ROTTERDAM - Winnen willen alle deelnemers wel van het vijftiende Max Havelaar Toesprakentoernooi zaterdag 15 november in het Leidse Kamerlingh Onnes Gebouw. Voorzichtig vragen de scholieren bij aankomst of er nog plek is in de workshop “Hoe win je het toernooi” die oud-winnaar Lotus Arian geeft. Tegen de leerlingen voor wie er geen plek meer was, kan Jaap de Jong, hoogleraar Journalistiek en Nieuwe Media aan Universiteit Leiden, later in zijn spoedcursus retorica geruststellend zeggen: ,,Het gaat niet om de beker, maar om de weg naar de beker toe.”

Van ”Bontenbalboete” tot “casinokapitalisten”: De Jong laat met actuele voorbeelden zien hoe levendig de retorica is en hoe machtig het woord als wapen is. En over plankenkoorts gesproken: ,,Ja, dat heb je straks zeker”, verzekert hij de leerlingen die driftig met zijn college meepennen. ,,Maar na een paar zinnen, dan vlíég je. Dan ga je ervoor.” Zijn laatste retorica-advies aan de leerlingen: ,,Zorg dat het vuurtje dat in je brandt te zien is. Laat het jóúw verhaal zijn.”

Drie workshops mogen de leerlingen kiezen voordat ze zelf hun toespraak gaan schrijven. Bertijn van der Steenhoven, docent retorica aan de UvA, neemt de leerlingen mee naar de inventio, daar waar het allemaal begint: het hebben van een goed idee. Hoe kom je daar? Nou, bijvoorbeeld door niet meteen in oplossingen te denken maar je eerst eens af te vragen: hoe maak ik het probleem erger? Dat is een nieuwe denkvorm voor de leerlingen. Martijn Wackers, docent communicatieve vaardigheden aan de TU Delft, helpt de leerlingen hoe ze hun speech net zo onvergetelijk kunnen maken als een TED-talk. ,,Stel structurerende vragen en speel met contrast en verwachtingen”, oppert hij.

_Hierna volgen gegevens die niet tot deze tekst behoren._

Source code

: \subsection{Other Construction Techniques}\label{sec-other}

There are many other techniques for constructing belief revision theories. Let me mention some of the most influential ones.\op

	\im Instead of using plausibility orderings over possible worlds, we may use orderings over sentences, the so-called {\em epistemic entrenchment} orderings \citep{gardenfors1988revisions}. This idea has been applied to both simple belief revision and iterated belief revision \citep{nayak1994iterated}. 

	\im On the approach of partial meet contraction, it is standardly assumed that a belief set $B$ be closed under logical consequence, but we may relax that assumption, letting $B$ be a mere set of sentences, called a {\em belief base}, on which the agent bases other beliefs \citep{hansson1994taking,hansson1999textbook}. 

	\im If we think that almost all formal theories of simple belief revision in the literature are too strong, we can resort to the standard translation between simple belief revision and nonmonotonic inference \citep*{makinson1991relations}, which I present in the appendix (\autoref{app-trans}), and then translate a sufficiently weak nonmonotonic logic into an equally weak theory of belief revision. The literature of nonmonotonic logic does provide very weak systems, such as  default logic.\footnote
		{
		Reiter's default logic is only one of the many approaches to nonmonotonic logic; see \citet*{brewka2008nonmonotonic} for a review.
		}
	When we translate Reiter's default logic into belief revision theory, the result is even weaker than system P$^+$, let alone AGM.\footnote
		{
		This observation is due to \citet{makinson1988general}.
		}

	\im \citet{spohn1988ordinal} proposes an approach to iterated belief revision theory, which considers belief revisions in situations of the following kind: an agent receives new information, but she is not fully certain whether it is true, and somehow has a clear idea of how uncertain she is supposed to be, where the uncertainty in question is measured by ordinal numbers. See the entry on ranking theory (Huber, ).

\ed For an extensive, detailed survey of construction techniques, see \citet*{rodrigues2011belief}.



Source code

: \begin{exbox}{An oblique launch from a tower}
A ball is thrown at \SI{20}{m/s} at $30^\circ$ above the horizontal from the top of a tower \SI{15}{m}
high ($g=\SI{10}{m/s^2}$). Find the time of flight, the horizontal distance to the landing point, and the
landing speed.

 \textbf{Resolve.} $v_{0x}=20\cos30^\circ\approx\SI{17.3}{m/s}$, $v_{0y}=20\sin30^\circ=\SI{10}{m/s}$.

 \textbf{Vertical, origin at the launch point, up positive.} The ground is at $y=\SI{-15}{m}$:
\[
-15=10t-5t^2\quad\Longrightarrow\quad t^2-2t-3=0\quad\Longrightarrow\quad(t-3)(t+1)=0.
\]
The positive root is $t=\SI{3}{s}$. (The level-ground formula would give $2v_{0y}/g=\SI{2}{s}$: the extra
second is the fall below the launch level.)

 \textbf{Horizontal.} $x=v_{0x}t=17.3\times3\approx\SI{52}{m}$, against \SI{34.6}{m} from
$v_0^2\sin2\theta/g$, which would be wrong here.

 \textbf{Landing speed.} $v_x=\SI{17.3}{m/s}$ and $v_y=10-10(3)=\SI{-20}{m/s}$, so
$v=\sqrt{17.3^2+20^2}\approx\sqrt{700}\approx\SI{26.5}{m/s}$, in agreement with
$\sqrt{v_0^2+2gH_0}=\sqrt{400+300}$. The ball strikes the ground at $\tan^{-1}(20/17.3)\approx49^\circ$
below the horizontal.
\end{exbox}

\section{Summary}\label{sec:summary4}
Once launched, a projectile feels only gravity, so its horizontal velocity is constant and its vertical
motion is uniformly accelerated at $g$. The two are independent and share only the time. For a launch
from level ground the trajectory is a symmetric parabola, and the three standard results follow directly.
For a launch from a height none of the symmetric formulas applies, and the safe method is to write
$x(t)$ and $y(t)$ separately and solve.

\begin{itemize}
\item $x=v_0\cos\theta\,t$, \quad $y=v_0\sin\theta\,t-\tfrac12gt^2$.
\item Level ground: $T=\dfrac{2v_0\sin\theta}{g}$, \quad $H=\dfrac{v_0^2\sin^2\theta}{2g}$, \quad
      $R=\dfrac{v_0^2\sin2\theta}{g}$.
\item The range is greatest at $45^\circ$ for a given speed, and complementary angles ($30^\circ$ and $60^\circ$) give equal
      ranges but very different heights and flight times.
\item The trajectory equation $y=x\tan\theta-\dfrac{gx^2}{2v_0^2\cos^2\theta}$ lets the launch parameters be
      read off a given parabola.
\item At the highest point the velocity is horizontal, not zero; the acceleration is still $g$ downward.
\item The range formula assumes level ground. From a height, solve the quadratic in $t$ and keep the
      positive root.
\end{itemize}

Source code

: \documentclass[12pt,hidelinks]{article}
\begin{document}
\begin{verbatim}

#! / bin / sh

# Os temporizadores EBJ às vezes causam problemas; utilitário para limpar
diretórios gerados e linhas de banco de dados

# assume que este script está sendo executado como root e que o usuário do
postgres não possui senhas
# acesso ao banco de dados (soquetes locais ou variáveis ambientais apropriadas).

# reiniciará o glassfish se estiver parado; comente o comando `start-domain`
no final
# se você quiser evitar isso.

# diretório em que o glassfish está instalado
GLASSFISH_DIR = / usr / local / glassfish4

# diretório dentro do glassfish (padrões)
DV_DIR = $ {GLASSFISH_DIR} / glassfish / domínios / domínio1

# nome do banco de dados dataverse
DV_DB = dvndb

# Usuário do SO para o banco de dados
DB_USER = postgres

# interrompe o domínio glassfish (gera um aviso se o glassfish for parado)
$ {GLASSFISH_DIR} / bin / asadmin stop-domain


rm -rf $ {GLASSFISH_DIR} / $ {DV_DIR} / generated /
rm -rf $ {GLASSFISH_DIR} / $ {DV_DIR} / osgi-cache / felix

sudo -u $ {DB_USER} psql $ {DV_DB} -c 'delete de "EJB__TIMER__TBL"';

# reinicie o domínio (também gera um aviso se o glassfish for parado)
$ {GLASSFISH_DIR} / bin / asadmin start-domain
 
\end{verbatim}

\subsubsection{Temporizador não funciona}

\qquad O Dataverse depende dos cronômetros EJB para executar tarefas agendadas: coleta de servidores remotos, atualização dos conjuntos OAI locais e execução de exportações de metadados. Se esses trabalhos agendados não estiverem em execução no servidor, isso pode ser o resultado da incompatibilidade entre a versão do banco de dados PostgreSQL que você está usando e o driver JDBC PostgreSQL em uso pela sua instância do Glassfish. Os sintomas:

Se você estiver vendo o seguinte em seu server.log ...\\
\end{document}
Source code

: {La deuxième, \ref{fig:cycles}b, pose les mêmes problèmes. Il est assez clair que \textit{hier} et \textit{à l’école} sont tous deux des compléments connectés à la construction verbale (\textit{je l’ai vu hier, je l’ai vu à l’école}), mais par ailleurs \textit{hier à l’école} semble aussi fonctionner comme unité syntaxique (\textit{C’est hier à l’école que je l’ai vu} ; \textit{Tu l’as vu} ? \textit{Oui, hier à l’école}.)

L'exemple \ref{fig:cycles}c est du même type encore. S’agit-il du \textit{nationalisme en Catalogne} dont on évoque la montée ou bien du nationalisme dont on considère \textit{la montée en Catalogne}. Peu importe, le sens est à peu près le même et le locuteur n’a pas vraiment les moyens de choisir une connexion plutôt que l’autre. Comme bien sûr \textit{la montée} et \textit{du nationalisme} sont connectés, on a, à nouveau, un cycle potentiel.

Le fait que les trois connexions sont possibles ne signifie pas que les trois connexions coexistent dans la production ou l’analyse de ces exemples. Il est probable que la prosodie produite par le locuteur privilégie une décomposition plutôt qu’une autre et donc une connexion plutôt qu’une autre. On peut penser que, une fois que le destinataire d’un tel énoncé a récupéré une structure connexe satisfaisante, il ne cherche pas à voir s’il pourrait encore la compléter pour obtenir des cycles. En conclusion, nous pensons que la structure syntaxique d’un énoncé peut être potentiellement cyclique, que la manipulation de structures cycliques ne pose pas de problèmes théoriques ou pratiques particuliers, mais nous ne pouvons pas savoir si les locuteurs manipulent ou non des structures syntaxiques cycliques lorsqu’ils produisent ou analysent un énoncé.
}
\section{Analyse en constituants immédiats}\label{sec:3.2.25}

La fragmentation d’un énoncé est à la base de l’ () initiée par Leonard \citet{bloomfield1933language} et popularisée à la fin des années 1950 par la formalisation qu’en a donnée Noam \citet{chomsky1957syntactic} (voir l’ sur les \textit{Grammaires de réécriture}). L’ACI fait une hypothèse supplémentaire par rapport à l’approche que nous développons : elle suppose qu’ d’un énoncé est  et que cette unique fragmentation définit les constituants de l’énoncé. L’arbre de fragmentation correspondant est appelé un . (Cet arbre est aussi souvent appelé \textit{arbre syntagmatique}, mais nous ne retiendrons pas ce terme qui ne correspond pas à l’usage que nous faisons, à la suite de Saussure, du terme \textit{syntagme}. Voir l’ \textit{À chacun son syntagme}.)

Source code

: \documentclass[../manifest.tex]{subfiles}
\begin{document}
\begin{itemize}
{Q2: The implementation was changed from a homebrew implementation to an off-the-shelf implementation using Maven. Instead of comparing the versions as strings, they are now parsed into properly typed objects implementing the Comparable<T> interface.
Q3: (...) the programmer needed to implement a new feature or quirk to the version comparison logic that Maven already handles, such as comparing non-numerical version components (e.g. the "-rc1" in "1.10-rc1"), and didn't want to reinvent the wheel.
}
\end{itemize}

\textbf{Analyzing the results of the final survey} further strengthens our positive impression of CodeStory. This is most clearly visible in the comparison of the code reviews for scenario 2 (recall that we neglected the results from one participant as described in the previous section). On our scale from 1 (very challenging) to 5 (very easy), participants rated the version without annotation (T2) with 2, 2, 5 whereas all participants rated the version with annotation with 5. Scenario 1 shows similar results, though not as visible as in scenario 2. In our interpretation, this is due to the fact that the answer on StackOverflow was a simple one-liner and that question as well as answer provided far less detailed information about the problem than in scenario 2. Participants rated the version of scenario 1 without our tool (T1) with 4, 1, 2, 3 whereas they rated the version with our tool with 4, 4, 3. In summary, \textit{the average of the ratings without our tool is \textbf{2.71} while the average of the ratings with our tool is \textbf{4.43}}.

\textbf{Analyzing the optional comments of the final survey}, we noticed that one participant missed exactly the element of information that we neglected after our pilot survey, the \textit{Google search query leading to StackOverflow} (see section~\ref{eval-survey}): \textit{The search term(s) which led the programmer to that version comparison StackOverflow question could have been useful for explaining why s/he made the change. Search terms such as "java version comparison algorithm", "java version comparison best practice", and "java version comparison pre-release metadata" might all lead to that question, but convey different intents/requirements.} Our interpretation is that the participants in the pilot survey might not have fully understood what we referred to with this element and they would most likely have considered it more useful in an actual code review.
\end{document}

Roosmaryn Pilgram, docent Taalbeheersing aan de Universiteit Leiden, adviseert de leerlingen “APP”. Niet te verwarren met WhatsApp. Nee, het gaat om de Argumentatie, het Publiek en de Presentatie om ervoor te zorgen dat mensen écht naar je luisteren. Later, in de voorrondes waarin de leerlingen hun zelfgeschreven speech laten horen, zal blijken dat ze daadwerkelijk iets met de praktische tips van de retoricakenners kunnen. Een concrete oplossing voor minder stress en prestatiedruk op school? Ja, daar weten de leerlingen wel creatieve oplossingen voor. Van een leerlingenloon tot kleinere klassen en niet minder maar juist méér cijfers.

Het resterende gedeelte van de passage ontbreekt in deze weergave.